Work required:
Pull every line holding the word "does" out of the data and copy it.

Source data:
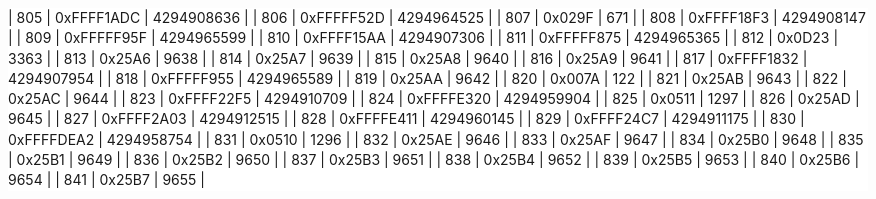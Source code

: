 |     805 | 0xFFFF1ADC  |  4294908636 |
|     806 | 0xFFFFF52D  |  4294964525 |
|     807 | 0x029F      |         671 |
|     808 | 0xFFFF18F3  |  4294908147 |
|     809 | 0xFFFFF95F  |  4294965599 |
|     810 | 0xFFFF15AA  |  4294907306 |
|     811 | 0xFFFFF875  |  4294965365 |
|     812 | 0x0D23      |        3363 |
|     813 | 0x25A6      |        9638 |
|     814 | 0x25A7      |        9639 |
|     815 | 0x25A8      |        9640 |
|     816 | 0x25A9      |        9641 |
|     817 | 0xFFFF1832  |  4294907954 |
|     818 | 0xFFFFF955  |  4294965589 |
|     819 | 0x25AA      |        9642 |
|     820 | 0x007A      |         122 |
|     821 | 0x25AB      |        9643 |
|     822 | 0x25AC      |        9644 |
|     823 | 0xFFFF22F5  |  4294910709 |
|     824 | 0xFFFFE320  |  4294959904 |
|     825 | 0x0511      |        1297 |
|     826 | 0x25AD      |        9645 |
|     827 | 0xFFFF2A03  |  4294912515 |
|     828 | 0xFFFFE411  |  4294960145 |
|     829 | 0xFFFF24C7  |  4294911175 |
|     830 | 0xFFFFDEA2  |  4294958754 |
|     831 | 0x0510      |        1296 |
|     832 | 0x25AE      |        9646 |
|     833 | 0x25AF      |        9647 |
|     834 | 0x25B0      |        9648 |
|     835 | 0x25B1      |        9649 |
|     836 | 0x25B2      |        9650 |
|     837 | 0x25B3      |        9651 |
|     838 | 0x25B4      |        9652 |
|     839 | 0x25B5      |        9653 |
|     840 | 0x25B6      |        9654 |
|     841 | 0x25B7      |        9655 |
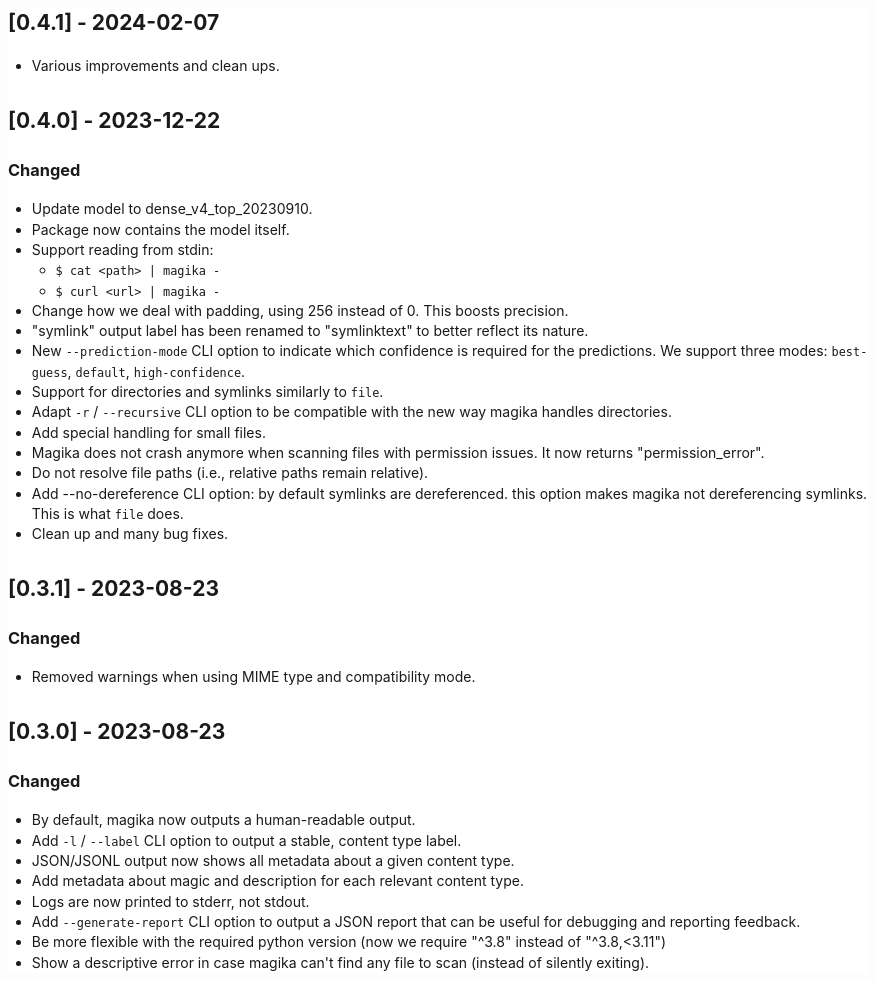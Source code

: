 ## [0.4.1] - 2024-02-07

- Various improvements and clean ups.


## [0.4.0] - 2023-12-22

### Changed

- Update model to dense_v4_top_20230910.
- Package now contains the model itself.
- Support reading from stdin:
  - `$ cat <path> | magika -`
  - `$ curl <url> | magika -`
- Change how we deal with padding, using 256 instead of 0. This boosts precision.
- "symlink" output label has been renamed to "symlinktext" to better reflect its nature.
- New `--prediction-mode` CLI option to indicate which confidence is required
  for the predictions. We support three modes: `best-guess`, `default`,
  `high-confidence`.
- Support for directories and symlinks similarly to `file`.
- Adapt `-r` / `--recursive` CLI option to be compatible with the new way magika
  handles directories.
- Add special handling for small files.
- Magika does not crash anymore when scanning files with permission
  issues. It now returns "permission_error".
- Do not resolve file paths (i.e., relative paths remain relative).
- Add --no-dereference CLI option: by default symlinks are dereferenced.
  this option makes magika not dereferencing symlinks. This is what `file` does.
- Clean up and many bug fixes.


## [0.3.1] - 2023-08-23

### Changed

- Removed warnings when using MIME type and compatibility mode.


## [0.3.0] - 2023-08-23

### Changed

- By default, magika now outputs a human-readable output.
- Add `-l` / `--label` CLI option to output a stable, content type label.
- JSON/JSONL output now shows all metadata about a given content type.
- Add metadata about magic and description for each relevant content type.
- Logs are now printed to stderr, not stdout.
- Add `--generate-report` CLI option to output a JSON report that can be useful for debugging and reporting feedback.
- Be more flexible with the required python version (now we require "^3.8" instead of "^3.8,<3.11")
- Show a descriptive error in case magika can't find any file to scan (instead of silently exiting).
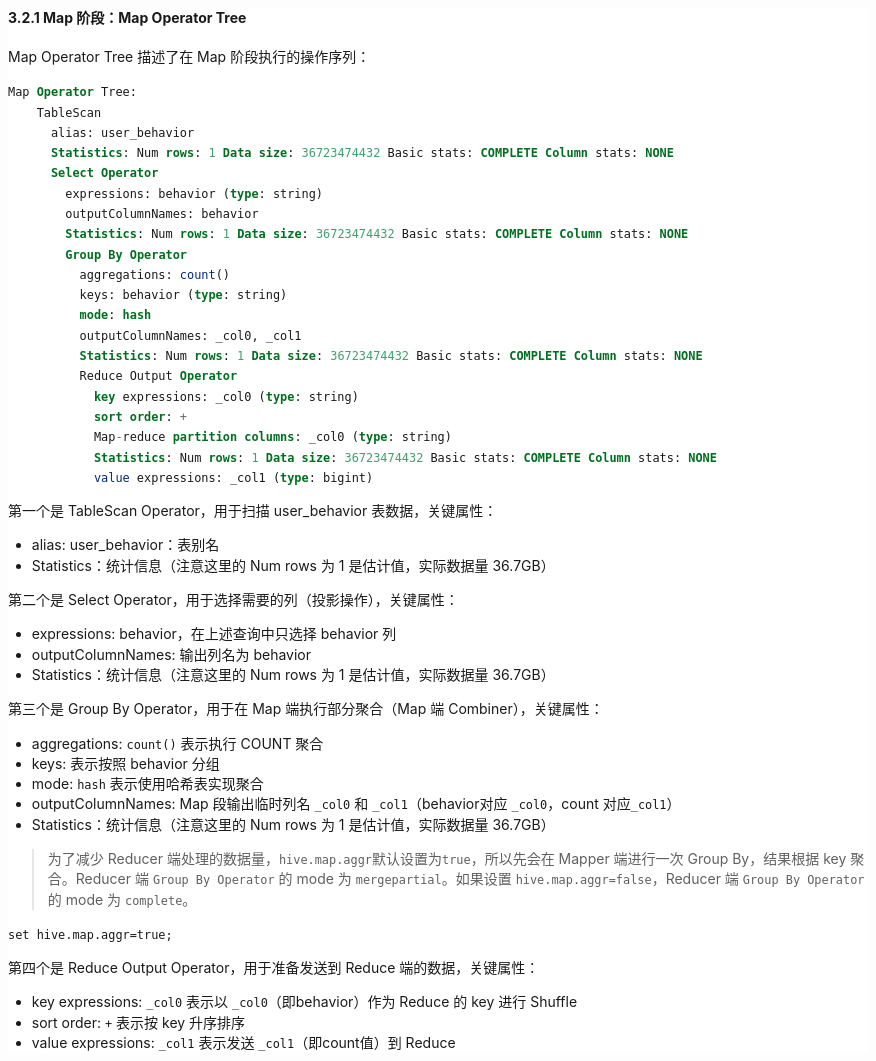 #### 3.2.1 Map 阶段：Map Operator Tree

Map Operator Tree 描述了在 Map 阶段执行的操作序列：

```sql
Map Operator Tree:
    TableScan
      alias: user_behavior
      Statistics: Num rows: 1 Data size: 36723474432 Basic stats: COMPLETE Column stats: NONE
      Select Operator
        expressions: behavior (type: string)
        outputColumnNames: behavior
        Statistics: Num rows: 1 Data size: 36723474432 Basic stats: COMPLETE Column stats: NONE
        Group By Operator
          aggregations: count()
          keys: behavior (type: string)
          mode: hash
          outputColumnNames: _col0, _col1
          Statistics: Num rows: 1 Data size: 36723474432 Basic stats: COMPLETE Column stats: NONE
          Reduce Output Operator
            key expressions: _col0 (type: string)
            sort order: +
            Map-reduce partition columns: _col0 (type: string)
            Statistics: Num rows: 1 Data size: 36723474432 Basic stats: COMPLETE Column stats: NONE
            value expressions: _col1 (type: bigint)
```
第一个是 TableScan Operator，用于扫描 user_behavior 表数据，关键属性：
- alias: user_behavior：表别名
- Statistics：统计信息（注意这里的 Num rows 为 1 是估计值，实际数据量 36.7GB）

第二个是 Select Operator，用于选择需要的列（投影操作），关键属性：
- expressions: behavior，在上述查询中只选择 behavior 列
- outputColumnNames: 输出列名为 behavior
- Statistics：统计信息（注意这里的 Num rows 为 1 是估计值，实际数据量 36.7GB）

第三个是 Group By Operator，用于在 Map 端执行部分聚合（Map 端 Combiner），关键属性：
- aggregations: `count()` 表示执行 COUNT 聚合
- keys: 表示按照 behavior 分组
- mode: `hash` 表示使用哈希表实现聚合
- outputColumnNames: Map 段输出临时列名 `_col0` 和 `_col1`（behavior对应 `_col0`，count 对应`_col1`）
- Statistics：统计信息（注意这里的 Num rows 为 1 是估计值，实际数据量 36.7GB）

> 为了减少 Reducer 端处理的数据量，`hive.map.aggr`默认设置为`true`，所以先会在 Mapper 端进行一次 Group By，结果根据 key 聚合。Reducer 端 `Group By Operator` 的 mode 为 `mergepartial`。如果设置 `hive.map.aggr=false`，Reducer 端 `Group By Operator` 的 mode 为 `complete`。

```
set hive.map.aggr=true;
```


第四个是 Reduce Output Operator，用于准备发送到 Reduce 端的数据，关键属性：
- key expressions: `_col0` 表示以 `_col0`（即behavior）作为 Reduce 的 key 进行 Shuffle
- sort order: `+` 表示按 key 升序排序
- value expressions: `_col1` 表示发送 `_col1`（即count值）到 Reduce
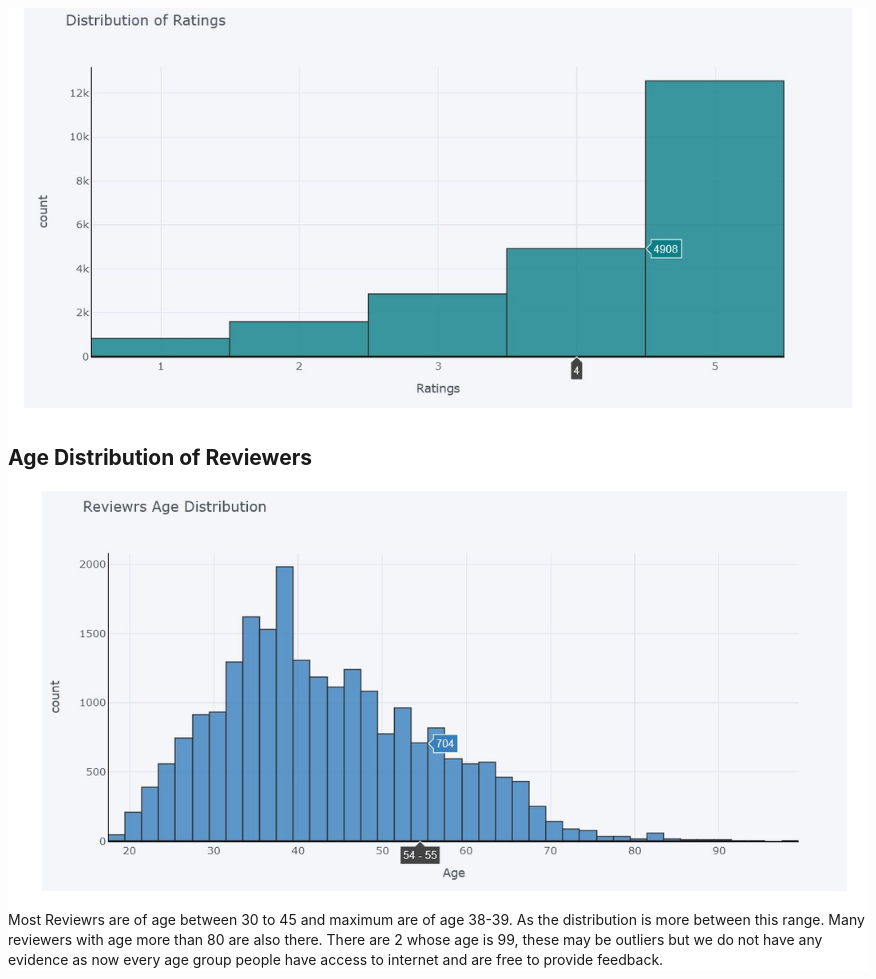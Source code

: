 <img src="images/rating_dist.JPG" width=1000 height=400>

## Age Distribution of Reviewers
<img src="images/age_dist.JPG" width=1000 height=400>

Most Reviewrs are of age between 30 to 45 and maximum are of age 38-39. As the distribution is more between this range. Many reviewers with age more than 80 are also there. There are 2 whose age is 99, these may be outliers but we do not have any evidence as now every age group people have access to internet and are free to provide feedback.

Answer box:
- Magika does not crash anymore when scanning files with permission
  this option makes magika not dereferencing symlinks. This is what `file` does.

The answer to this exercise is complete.